Alla riunione annuale a Marrakech del Fondo Monetario, il clima è quello di un cauto timore sull’andamento dell’economia che dovrebbe però riuscire nel “soft landing” di un rallentamento senza recessione. Le incertezze però restano tante, l’ultima delle quali è rappresentata dal conflitto in Israele e nella striscia di Gaza che ha impatti economici «ancora difficili da prevedere». Nel meeting, tornato in Africa dopo 50 anni, i Paesi in via di sviluppo chiedono un impegno maggiore del Fondo nei finanziamenti e la rimozione di misure protezionistiche che potrebbero causare problemi nella produzione e approvvigionamento agricolo, settore chiave specie per i paesi più poveri.

Nel frattempo, appunto il Fondo torna indietro nelle previsioni sul nostro paese rispetto a quelle più ottimistiche di luglio. Allora aveva ritoccato al rialzo le previsioni di crescita causando la soddisfazione del governo Meloni mentre ora prevede che il Pil si fermerà a +0,7% quest’anno (con un taglio dello 0,4 rispetto a luglio). Per il 2024 la limatura è dello 0,2 con una crescita dell’economia a +0,7%.

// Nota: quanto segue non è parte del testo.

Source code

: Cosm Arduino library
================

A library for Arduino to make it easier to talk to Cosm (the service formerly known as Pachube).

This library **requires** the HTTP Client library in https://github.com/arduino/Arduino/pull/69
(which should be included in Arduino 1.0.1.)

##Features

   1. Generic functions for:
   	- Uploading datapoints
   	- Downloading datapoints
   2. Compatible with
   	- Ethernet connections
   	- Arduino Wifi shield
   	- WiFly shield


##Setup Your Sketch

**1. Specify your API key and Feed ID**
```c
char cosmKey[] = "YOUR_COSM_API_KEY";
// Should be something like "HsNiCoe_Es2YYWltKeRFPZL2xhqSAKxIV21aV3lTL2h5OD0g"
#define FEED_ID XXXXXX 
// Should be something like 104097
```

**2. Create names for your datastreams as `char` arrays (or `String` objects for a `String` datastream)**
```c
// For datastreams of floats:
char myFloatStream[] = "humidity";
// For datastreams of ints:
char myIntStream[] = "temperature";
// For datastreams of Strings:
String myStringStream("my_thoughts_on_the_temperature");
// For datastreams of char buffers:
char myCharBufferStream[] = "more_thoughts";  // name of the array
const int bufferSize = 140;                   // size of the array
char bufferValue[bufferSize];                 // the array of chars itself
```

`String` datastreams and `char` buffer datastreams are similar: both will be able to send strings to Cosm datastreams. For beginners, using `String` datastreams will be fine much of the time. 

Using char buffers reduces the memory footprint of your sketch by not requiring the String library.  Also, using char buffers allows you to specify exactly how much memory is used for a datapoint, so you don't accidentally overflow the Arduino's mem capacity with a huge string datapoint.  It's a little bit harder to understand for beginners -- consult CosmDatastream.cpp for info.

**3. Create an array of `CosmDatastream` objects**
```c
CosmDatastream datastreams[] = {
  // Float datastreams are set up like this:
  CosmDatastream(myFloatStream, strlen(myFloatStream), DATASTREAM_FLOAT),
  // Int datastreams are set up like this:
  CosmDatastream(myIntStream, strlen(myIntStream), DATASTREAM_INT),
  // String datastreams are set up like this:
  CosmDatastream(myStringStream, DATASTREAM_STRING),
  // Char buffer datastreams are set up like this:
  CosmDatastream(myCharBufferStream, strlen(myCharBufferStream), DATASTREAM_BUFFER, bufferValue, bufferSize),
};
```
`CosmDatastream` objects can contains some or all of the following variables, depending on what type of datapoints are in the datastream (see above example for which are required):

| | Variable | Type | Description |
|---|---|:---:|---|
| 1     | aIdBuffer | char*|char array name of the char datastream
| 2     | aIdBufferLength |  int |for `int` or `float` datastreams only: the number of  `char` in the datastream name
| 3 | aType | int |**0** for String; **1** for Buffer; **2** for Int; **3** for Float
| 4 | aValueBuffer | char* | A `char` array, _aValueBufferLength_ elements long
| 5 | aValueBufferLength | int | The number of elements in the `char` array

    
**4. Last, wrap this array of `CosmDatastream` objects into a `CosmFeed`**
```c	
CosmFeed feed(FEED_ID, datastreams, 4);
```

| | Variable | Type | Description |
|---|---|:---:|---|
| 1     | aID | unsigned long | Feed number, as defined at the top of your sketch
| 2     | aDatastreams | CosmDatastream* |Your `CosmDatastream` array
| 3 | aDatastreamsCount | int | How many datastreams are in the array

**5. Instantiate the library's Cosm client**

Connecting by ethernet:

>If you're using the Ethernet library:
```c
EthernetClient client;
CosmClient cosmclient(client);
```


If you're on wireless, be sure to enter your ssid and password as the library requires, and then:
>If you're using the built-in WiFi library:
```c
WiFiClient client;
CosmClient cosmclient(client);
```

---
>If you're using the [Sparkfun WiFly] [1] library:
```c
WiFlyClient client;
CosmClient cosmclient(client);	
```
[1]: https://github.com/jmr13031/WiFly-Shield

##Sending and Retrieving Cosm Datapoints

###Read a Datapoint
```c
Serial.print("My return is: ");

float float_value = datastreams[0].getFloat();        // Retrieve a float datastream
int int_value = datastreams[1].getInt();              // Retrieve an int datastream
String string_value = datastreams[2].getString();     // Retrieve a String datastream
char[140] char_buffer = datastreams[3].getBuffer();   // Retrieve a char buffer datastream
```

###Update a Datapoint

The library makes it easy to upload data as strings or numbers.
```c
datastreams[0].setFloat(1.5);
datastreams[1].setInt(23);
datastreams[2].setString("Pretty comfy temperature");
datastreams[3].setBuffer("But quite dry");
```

A cambiare il clima in Italia, hanno sottolineato i responsabili del dipartimento ricerche del Fmi in conferenza, è stata la contrazione del secondo trimestre dopo un primo di forte crescita. La debolezza dell’industria, la fine del costoso superbonus per le casse pubbliche che ha causato «il collasso degli investimenti in edilizia» e difficoltà anche per i servizi hanno indotto alla revisione al ribasso che sconta il generale clima di rallentamento e prestiti più difficili e onerosi a causa della stretta monetaria della Bce.

L’Europa, infatti, è una delle aree più interessate dalla frenata dell’economia e l’eurozona salirà solo dello 0,7% zavorrata dal -0,5% della Germania. Timori vengono poi dalla Cina dove la crisi immobiliare si aggrava e la fiducia dei consumatori segna il passo. Pechino ha perso il momento del rimbalzo post Covid e il suo Pil è tagliato dello 0,2 al 5% quest’anno e dello 0,3% al 4,2% nel 2024.

C’è poi il comparto bancario. I benefici dei tassi alti, dopo un decennio di quelli a zero, potrebbero presto finire se la stretta si manterrà a lungo. Gli istituti potrebbero accusare “perdite sui crediti” dovute alla difficoltà per famiglie e imprese a pagare le rate e al rallentamento dell’economia. Nel suo stress test condotto su un campione allargato a 900 banche (visto che la recente esperienza dimostra come istituti più piccoli possono essere causa di rischi sistemici) l’Fmi evidenzia un aumento dei crediti deteriorati e del capitale nelle banche dei paesi avanzati. Uno scenario più severo di stagflazione poi porterebbe a “perdite severe” in grandi gruppi di Europa, Cina e Stati Uniti. A fronte di questo il Fondo indica la strada di una vigilanza più severa e intrusiva. Un monito che appare rivolto specialmente agli Stati Uniti e alle sue banche regionali.